I've migrated a quite large ANTLR2 grammar to ANTLR4, and reached a step where the output in both grammars is almost identical, apart from a few edge cases. However, some files are extremely long to get parsed (even with SLL prediction mode and BailOutStrategy), so I'm wondering how I could find which rules should be fixed first.

I've already gathered some statistics with Parser#setProfile(), but I don't know how to interpret the results in each DecisionInfo object. Is there any good documentation on how to start optimizing a large ANTLR4 grammar, and find which rabbit to chase first ?

1
If you are an IntelliJ user, you might want to use the antlr plugin: plugins.jetbrains.com/plugin/7358-antlr-v4-grammar-plugin . It has a built-in profiler.Clashsoft
I'll give this plugin another try, as the visualization for ambiguities and lookaheads looks very interesting. But I had issues last time with this specific grammar where the lexer is completely separated from the parser.Gilles QUERRET
Hmm, I've used the plugin with separate lexer and parser before and I didn't notice any problems. Hope it works for you!Clashsoft

1 Answers

3
votes

As I didn't know what to look for in the DecisionInfo object, here's what I've found, and helped me improve the parse time by at least an order of magnitude.

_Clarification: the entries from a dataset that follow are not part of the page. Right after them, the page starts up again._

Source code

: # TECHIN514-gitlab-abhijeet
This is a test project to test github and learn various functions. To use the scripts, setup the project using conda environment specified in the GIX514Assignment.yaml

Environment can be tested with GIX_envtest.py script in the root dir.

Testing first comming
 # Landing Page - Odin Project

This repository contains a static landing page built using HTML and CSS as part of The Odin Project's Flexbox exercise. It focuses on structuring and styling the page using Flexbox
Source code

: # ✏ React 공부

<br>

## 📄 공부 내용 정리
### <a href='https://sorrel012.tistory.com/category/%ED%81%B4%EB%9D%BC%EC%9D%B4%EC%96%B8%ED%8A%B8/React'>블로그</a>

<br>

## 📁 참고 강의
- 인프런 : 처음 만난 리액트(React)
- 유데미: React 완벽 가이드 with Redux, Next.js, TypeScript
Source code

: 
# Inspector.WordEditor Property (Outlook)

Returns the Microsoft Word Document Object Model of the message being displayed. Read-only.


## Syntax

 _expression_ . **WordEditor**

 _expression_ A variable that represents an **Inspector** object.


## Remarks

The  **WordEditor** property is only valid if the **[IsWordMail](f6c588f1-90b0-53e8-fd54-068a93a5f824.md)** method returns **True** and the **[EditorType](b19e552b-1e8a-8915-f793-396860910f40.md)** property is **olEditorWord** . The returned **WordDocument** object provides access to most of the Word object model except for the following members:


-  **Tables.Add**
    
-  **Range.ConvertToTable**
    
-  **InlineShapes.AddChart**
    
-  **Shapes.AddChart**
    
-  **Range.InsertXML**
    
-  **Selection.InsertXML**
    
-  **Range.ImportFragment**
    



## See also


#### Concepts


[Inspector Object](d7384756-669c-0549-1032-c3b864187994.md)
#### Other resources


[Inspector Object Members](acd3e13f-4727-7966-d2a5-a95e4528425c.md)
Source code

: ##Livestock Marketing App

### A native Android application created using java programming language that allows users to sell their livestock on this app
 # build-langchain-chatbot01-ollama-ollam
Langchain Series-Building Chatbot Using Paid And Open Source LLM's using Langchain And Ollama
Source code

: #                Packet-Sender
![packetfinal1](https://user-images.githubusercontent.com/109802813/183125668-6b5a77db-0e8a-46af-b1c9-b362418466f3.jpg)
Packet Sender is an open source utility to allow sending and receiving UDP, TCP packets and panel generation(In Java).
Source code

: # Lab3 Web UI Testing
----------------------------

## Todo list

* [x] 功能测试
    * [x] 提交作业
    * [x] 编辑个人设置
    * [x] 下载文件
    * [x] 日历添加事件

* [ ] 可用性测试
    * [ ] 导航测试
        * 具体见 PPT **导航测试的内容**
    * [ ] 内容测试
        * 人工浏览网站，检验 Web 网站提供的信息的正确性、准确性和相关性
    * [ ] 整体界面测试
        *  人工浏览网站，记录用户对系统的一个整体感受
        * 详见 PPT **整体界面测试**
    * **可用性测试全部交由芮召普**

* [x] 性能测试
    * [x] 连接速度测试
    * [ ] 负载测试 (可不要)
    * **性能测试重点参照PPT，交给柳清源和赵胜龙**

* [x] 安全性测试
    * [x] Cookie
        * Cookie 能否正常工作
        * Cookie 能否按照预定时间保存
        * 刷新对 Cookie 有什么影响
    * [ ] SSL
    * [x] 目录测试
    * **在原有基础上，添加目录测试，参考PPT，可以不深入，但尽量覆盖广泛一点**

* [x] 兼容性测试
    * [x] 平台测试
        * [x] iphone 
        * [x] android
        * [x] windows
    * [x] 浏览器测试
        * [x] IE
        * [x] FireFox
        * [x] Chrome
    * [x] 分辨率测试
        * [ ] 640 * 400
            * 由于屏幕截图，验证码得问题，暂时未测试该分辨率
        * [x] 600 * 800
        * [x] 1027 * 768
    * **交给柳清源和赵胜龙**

First, I enabled profiling on the grammar with org.antlr.v4.runtime.Parser.setProfile(boolean profile), then executed the parser with org.antlr.v4.runtime.Parser.getInterpreter().setPredictionMode(PredictionMode.SLL) on thousands of files, and browsed through the rules with highest prediction time:

Arrays.stream(parser.getParseInfo().getDecisionInfo())
          .filter(decision -> decision.timeInPrediction > 100000000)
          .sorted((d1, d2) -> Long.compare(d2.timeInPrediction, d1.timeInPrediction))
          .forEach(decision -> System.out.println(
                String.format("Time: %d in %d calls - LL_Lookaheads: %d Max k: %d Ambiguities: %d Errors: %d Rule: %s",
                    decision.timeInPrediction / 1000000,
                    decision.invocations, decision.SLL_TotalLook,
                    decision.SLL_MaxLook, decision.ambiguities.size(), 
                    decision.errors.size(), Proparse.ruleNames[Proparse._ATN.getDecisionState(decision.decision).ruleIndex])))

and then on highest max lookahead by using the same lamba except:

filter(decision -> decision.SLL_MaxLook > 50).sorted((d1, d2) -> Long.compare(d2.SLL_MaxLook, d1.SLL_MaxLook))

This gave me 4 rules where most of the time was spent, and in this case that was enough to see what had to be changed (by knowing where to look for problems).